PUBLIC INFORMATION -- Are the not-quite-governmental fundraising foundations allied with California State University campuses determined to show why—contrary to their lobbyist's arguments to legislators—their records need to be as open to public review as those of the university itself?

Senator Leland Yee (D-San Francisco/San Mateo) has a bill almost through the legislature that would subject most of these operations' records to the California Public Records Act.  Only __ days ago, his staff reported a conflict of interest scandal in the Sonoma State foudation as Exhibit A for why sunshine is needed.
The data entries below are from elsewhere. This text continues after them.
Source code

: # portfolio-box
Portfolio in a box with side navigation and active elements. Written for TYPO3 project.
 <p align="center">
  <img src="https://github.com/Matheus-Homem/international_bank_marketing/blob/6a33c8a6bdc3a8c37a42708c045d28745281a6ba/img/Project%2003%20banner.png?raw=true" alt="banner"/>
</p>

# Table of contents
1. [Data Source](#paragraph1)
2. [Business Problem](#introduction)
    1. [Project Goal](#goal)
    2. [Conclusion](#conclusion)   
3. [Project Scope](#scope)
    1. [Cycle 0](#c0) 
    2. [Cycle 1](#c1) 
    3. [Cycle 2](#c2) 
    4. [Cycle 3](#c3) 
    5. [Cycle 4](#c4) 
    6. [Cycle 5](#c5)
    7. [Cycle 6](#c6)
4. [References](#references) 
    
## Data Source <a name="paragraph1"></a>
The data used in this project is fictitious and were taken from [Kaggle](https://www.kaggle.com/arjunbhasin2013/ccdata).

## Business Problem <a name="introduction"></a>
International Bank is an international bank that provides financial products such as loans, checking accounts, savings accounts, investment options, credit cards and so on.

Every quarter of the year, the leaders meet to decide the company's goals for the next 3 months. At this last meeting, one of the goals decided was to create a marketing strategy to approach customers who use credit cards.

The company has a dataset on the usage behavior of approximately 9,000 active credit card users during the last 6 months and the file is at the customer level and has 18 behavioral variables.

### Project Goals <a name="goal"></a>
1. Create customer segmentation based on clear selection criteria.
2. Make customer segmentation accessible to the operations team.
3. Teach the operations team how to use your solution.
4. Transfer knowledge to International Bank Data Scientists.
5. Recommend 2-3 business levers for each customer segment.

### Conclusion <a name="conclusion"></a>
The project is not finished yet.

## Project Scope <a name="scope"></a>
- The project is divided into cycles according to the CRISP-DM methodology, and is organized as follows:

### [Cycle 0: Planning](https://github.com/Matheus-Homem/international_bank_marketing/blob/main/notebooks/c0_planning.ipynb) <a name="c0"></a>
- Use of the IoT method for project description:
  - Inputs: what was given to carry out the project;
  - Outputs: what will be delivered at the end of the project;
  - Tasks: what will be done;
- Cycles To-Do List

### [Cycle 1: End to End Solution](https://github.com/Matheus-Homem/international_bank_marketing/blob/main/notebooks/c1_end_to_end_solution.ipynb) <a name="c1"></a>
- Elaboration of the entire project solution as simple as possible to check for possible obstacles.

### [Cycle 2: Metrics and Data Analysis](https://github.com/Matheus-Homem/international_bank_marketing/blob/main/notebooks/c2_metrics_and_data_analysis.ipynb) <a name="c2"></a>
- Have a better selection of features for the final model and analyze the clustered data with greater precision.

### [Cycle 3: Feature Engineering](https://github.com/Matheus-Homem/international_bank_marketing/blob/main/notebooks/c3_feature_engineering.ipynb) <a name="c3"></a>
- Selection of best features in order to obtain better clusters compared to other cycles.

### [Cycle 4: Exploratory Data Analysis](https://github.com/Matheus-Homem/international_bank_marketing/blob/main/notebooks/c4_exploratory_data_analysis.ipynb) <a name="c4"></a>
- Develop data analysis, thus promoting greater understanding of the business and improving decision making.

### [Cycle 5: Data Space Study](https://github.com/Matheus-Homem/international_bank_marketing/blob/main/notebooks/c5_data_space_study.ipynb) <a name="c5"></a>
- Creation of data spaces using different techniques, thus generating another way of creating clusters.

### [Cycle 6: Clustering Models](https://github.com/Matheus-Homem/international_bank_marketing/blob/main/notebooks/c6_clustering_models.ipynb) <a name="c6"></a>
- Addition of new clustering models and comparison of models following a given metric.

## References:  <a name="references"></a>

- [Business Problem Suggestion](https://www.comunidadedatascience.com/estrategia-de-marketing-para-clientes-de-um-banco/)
Today they announce Exhibit B:

Another scandal has hit the California State University involving an auxiliary organization operating at Fresno State.  The Fresno Bee is
reporting that a Superior Court judge ruled that a CSU trustee had a
conflict of interest when, as the chief executive officer of a
movie-theater company, he cut a deal to build a movie theatre on Fresno
State land.

Less than two weeks ago, the Santa Rosa Press Democrat
unveiled an investigative report about a Sonoma State University
foundation that used donated funds to provide huge personal loans to
cronies of foundation board members, some of which may never be
recovered.

In the case involving Fresno State, the court ruled
that former CSU Trustee Moctesuma Esparza violated a state law that
prohibits government officials, including CSU board members, from
having a financial interest in any contract they approve.

CSU
attempted to argue that the conflict of interest law does not apply
because the deal was made with the CSU Fresno Association, which they
argued was a private entity.  Superior Court Judge Jeffrey Y. Hamilton
Jr. adamantly disagreed.  Ironically, a CSU lobbyist recently testified
before a State Assembly committee that their foundations and auxiliary
organizations adhere to state conflict of interest laws.

The
State Legislature is currently considering a bill (SB 218) that would
ensure that CSU and University of California auxiliary organizations
adhere to the California Public Records Act.

“Unfortunately, the
hypocrisy continues at CSU,” said Senator Leland Yee (D-San
Francisco/San Mateo), the bill’s author and a CSU alumnus.  “On one
hand, the CSU argues in court that auxiliary organizations do not have
to adhere to conflict of interest laws and then in opposing SB 218,
they tell legislators that they do.  If they are willing to lie to the
Legislature and cut these unethical development deals, what other
wrongdoing is happening at these campus foundations?”

According
to the CSU Chancellor’s office, 20 percent of its $6.7 billion budget,
or $1.34 billion, is held in auxiliaries and foundations and out of
public view.

“It is imperative that we pass SB 218 to stop the UC
and CSU from evading the public records act by simply shifting
responsibilities to foundations and other auxiliary organizations,”
said Yee.  “Taxpayers and students deserve to know how their public
universities are run.  SB 218 will ensure that our public higher
education systems operate in the light of day and are held accountable.”